§ What to work on
This exercise calls for copying every line below that holds the word "correlation".
Data extracts START
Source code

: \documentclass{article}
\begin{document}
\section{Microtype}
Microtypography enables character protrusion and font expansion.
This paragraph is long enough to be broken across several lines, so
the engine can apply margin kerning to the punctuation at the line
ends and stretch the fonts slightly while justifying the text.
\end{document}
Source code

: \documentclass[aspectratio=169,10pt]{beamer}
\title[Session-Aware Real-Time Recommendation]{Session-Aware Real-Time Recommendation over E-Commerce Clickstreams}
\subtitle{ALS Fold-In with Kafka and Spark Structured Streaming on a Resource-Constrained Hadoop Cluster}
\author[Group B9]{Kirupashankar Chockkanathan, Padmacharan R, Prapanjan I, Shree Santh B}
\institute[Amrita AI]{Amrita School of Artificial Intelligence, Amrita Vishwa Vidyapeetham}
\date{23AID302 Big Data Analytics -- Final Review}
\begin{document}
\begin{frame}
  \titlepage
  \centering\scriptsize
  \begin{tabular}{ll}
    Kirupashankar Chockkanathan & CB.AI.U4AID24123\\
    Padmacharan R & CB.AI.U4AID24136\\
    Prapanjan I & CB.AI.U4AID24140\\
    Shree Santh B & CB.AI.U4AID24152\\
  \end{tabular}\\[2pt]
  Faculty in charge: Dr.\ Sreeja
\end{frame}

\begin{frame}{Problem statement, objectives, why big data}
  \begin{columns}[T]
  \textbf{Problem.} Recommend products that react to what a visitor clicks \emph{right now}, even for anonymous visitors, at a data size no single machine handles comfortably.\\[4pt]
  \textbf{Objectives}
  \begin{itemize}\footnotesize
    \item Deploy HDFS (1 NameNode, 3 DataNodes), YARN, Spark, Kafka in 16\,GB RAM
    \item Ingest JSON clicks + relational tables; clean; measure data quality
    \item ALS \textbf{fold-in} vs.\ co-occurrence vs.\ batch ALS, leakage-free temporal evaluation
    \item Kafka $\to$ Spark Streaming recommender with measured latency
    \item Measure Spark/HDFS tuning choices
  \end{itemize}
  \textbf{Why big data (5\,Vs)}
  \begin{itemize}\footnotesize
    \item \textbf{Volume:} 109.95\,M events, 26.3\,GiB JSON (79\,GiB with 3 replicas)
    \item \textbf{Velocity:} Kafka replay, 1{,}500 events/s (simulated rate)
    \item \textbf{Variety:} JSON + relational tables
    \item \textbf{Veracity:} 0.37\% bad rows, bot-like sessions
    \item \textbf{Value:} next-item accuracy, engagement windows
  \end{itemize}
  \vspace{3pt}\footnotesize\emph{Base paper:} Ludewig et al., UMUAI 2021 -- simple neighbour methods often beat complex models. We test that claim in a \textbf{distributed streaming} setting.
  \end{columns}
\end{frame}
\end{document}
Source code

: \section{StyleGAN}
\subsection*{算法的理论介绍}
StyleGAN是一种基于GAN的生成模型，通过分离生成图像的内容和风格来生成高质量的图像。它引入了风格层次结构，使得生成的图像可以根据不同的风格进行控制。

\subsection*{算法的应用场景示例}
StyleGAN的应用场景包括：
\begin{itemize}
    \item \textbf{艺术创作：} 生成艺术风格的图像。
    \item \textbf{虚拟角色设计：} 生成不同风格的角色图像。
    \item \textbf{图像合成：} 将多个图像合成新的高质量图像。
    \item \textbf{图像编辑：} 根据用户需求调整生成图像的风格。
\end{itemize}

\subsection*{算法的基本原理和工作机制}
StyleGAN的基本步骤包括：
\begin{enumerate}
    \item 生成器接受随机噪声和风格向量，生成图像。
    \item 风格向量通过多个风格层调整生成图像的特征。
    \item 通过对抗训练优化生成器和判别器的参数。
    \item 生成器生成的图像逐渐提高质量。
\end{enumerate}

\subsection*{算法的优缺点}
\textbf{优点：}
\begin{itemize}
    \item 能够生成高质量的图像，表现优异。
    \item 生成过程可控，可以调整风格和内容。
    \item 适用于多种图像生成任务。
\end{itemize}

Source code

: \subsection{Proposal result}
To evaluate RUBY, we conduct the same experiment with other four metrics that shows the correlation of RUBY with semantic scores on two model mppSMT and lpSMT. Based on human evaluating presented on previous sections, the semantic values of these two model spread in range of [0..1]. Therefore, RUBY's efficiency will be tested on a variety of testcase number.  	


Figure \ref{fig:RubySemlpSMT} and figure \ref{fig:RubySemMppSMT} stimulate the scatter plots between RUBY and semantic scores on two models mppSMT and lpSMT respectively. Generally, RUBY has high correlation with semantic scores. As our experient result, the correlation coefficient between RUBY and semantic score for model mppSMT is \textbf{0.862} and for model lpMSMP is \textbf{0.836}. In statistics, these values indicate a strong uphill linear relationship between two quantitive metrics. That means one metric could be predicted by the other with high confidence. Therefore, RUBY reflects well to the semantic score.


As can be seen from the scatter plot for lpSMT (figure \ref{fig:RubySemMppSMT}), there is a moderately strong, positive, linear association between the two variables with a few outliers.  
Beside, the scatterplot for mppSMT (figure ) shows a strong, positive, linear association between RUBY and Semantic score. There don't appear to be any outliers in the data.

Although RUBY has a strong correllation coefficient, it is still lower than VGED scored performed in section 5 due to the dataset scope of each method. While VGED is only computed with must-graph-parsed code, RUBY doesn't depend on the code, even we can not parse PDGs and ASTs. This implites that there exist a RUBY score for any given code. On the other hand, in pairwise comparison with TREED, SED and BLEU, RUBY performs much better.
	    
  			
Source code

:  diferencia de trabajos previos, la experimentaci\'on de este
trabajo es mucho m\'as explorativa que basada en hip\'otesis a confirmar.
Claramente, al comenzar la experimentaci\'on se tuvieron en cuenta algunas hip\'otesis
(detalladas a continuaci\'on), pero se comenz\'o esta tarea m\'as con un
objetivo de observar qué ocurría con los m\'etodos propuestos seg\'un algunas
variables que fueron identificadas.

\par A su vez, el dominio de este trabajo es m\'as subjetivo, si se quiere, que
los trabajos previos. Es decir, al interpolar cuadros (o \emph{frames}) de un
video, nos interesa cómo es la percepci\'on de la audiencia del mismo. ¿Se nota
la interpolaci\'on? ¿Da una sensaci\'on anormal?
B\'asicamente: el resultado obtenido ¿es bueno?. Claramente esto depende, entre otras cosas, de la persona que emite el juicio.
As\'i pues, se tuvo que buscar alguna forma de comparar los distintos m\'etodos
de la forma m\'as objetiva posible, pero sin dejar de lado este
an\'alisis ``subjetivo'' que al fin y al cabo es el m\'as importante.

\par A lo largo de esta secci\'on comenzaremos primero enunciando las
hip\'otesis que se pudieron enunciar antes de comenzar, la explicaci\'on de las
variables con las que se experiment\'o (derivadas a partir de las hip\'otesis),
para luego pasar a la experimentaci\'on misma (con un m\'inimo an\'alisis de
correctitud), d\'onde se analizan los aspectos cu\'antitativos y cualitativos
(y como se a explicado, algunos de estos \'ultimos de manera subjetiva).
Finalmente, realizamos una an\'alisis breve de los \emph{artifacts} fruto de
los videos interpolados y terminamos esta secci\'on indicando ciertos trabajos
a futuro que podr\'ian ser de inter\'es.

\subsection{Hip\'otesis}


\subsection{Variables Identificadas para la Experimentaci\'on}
Data extracts END
§ Result of this exercise
To evaluate RUBY, we conduct the same experiment with other four metrics that shows the correlation of RUBY with semantic scores on two model mppSMT and lpSMT. Based on human evaluating presented on previous sections, the semantic values of these two model spread in range of [0..1]. Therefore, RUBY's efficiency will be tested on a variety of testcase number.  	
Figure \ref{fig:RubySemlpSMT} and figure \ref{fig:RubySemMppSMT} stimulate the scatter plots between RUBY and semantic scores on two models mppSMT and lpSMT respectively. Generally, RUBY has high correlation with semantic scores. As our experient result, the correlation coefficient between RUBY and semantic score for model mppSMT is \textbf{0.862} and for model lpMSMP is \textbf{0.836}. In statistics, these values indicate a strong uphill linear relationship between two quantitive metrics. That means one metric could be predicted by the other with high confidence. Therefore, RUBY reflects well to the semantic score.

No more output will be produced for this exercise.